The History of the Pride Flag

By Jacob Rosneck, Medical Social Worker, St. Joseph Mercy Chelsea

June is Pride month. A time to celebrate the movement, culture and triumphs of our LGBT friends and colleagues. Pride is celebrated in June as a commemoration to honor the Stonewall riots of New York City in 1969, an event that many consider to be the beginning of the LGBT rights revolution. Throughout the month and across the country, major cities organize elaborate parades, filled with diverse, and accepting people proudly waving every size rainbow flag imaginable. These flags serve as beacons of courage for all who fought bravely, who paved the way for LGBT equality in the United States.  You may find these flags displayed outside various establishments, signaling that you are in a safe space and among allies, free from judgement or danger.

While most of us are aware of the flag as a symbol, one may be less aware that each color has a special meaning behind it.  There have been several variations of this flag created throughout the years. More recently there are about as many different versions of the flag as there are sexual orientation & gender identities.

The original flag was fashioned in 1978 by Gilbert Baker, of San Francisco. The six colors that he used are the same six you would find in a rainbow.

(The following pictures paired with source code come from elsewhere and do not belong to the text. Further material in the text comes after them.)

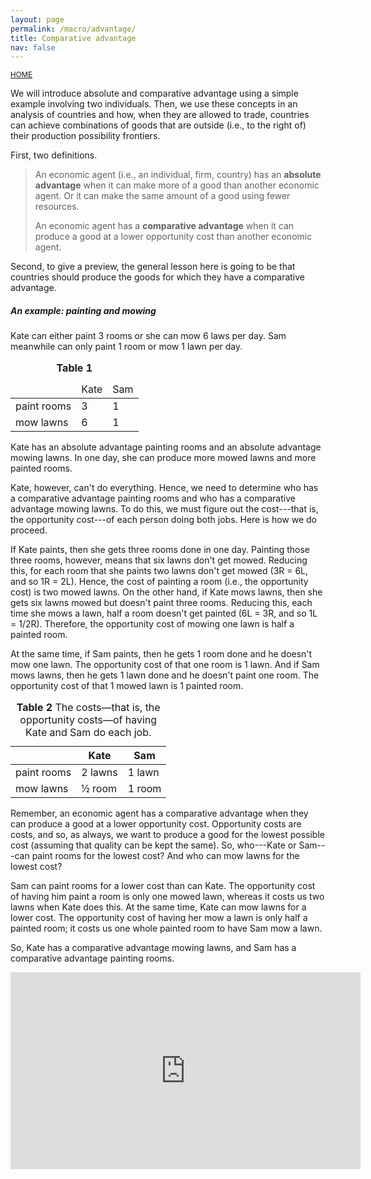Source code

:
 ```yaml
---
layout: page
permalink: /macro/advantage/
title: Comparative advantage
nav: false
---
```


<link rel="stylesheet" href="/assets/css/table.css">

[<small>HOME</small>](/macro/)

We will introduce absolute and comparative advantage using a simple example involving two individuals. Then, we use these concepts in an analysis of countries and how, when they are allowed to trade, countries can achieve combinations of goods that are outside (i.e., to the right of) their production possibility frontiers.

First, two definitions.

> An economic agent (i.e., an individual, firm, country) has an **absolute advantage** when it can make more of a good than another economic agent. Or it can make the same amount of a good using fewer resources.
>
> An economic agent has a **comparative advantage** when it can produce a good at a lower opportunity cost than another economic agent.

Second, to give a preview, the general lesson here is going to be that countries should produce the goods for which they have a comparative advantage.

##### An example: painting and mowing 

Kate can either paint 3 rooms or she can mow 6 laws per day. Sam meanwhile can only paint 1 room or mow 1 lawn per day.

<table class="styled-table">
<thead>
<tr>
<td></td>
<td>Kate</td>
<td>Sam</td>
</tr>
</thead>
<tbody>
<tr>
<td style="text-align: left;">paint rooms</td>
<td>3</td>
<td>1</td>
</tr>
<tr>
<td style="text-align: left;">mow lawns</td>
<td>6</td>
<td>1</td>
</tr>
</tbody>
<caption><strong>Table 1</strong></caption>
</table>


Kate has an absolute advantage painting rooms and an absolute advantage mowing lawns. In one day, she can produce more mowed lawns and more painted rooms.

Kate, however, can't do everything. Hence, we need to determine who has a comparative advantage painting rooms and who has a comparative advantage mowing lawns. To do this, we must figure out the cost---that is, the opportunity cost---of each person doing both jobs. Here is how we do proceed.

If Kate paints, then she gets three rooms done in one day. Painting those three rooms, however, means that six lawns don't get mowed. Reducing this, for each room that she paints two lawns don't get mowed (3R = 6L, and so 1R = 2L). Hence, the cost of painting a room (i.e., the opportunity cost) is two mowed lawns. On the other hand, if Kate mows lawns, then she gets six lawns mowed but doesn't paint three rooms. Reducing this, each time she mows a lawn, half a room doesn't get painted (6L = 3R, and so 1L = 1/2R). Therefore, the opportunity cost of mowing one lawn is half a painted room.

At the same time, if Sam paints, then he gets 1 room done and he doesn't mow one lawn. The opportunity cost of that one room is 1 lawn. And if Sam mows lawns, then he gets 1 lawn done and he doesn't paint one room. The opportunity cost of that 1 mowed lawn is 1 painted room.


<table class="styled-table">
<thead>
<tr>
<th></th>
<th>Kate</th>
<th>Sam</th>
</tr>
</thead>
<tbody>
<tr>
<td style="text-align: left;">paint rooms</td>
<td>2 lawns</td>
<td>1 lawn</td>
</tr>
<tr>
<td style="text-align: left;">mow lawns</td>
<td>½ room</td>
<td>1 room</td>
</tr>
</tbody>
<caption><strong>Table 2</strong> The costs&mdash;that is, the opportunity costs&mdash;of having Kate and Sam do each job.</caption>
</table>


Remember, an economic agent has a comparative advantage when they can produce a good at a lower opportunity cost. Opportunity costs are costs, and so, as always, we want to produce a good for the lowest possible cost (assuming that quality can be kept the same). So, who---Kate or Sam---can paint rooms for the lowest cost? And who can mow lawns for the lowest cost?

Sam can paint rooms for a lower cost than can Kate. The opportunity cost of having him paint a room is only one mowed lawn, whereas it costs us two lawns when Kate does this. At the same time, Kate can mow lawns for a lower cost. The opportunity cost of having her mow a lawn is only half a painted room; it costs us one whole painted room to have Sam mow a lawn.

So, Kate has a comparative advantage mowing lawns, and Sam has a comparative advantage painting rooms.

<p align="center"><iframe width="560" height="315" src="https://www.youtube-nocookie.com/embed/TkKKT5U6nM8?si=t5KEPrClhp5ayPN6" title="YouTube video player" frameborder="0" allow="accelerometer; autoplay; clipboard-write; encrypted-media; gyroscope; picture-in-picture; web-share" allowfullscreen></iframe></p>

The Red is a symbol of life

The orange is a symbol for healing

Yellow represents the sun

Green for nature

Royal Blue means harmony

And Violet to represent spirit

Each color alone may carry a simpler meaning, yet together they form a vibrant rainbow, as a flag flying proudly with a history that illustrates the tenacity of the human spirit.

So, throughout this month, I invite you to search for the flags, and when you see one, may it be a subtle reminder of the hope, alliance and solidarity amongst all who find meaning.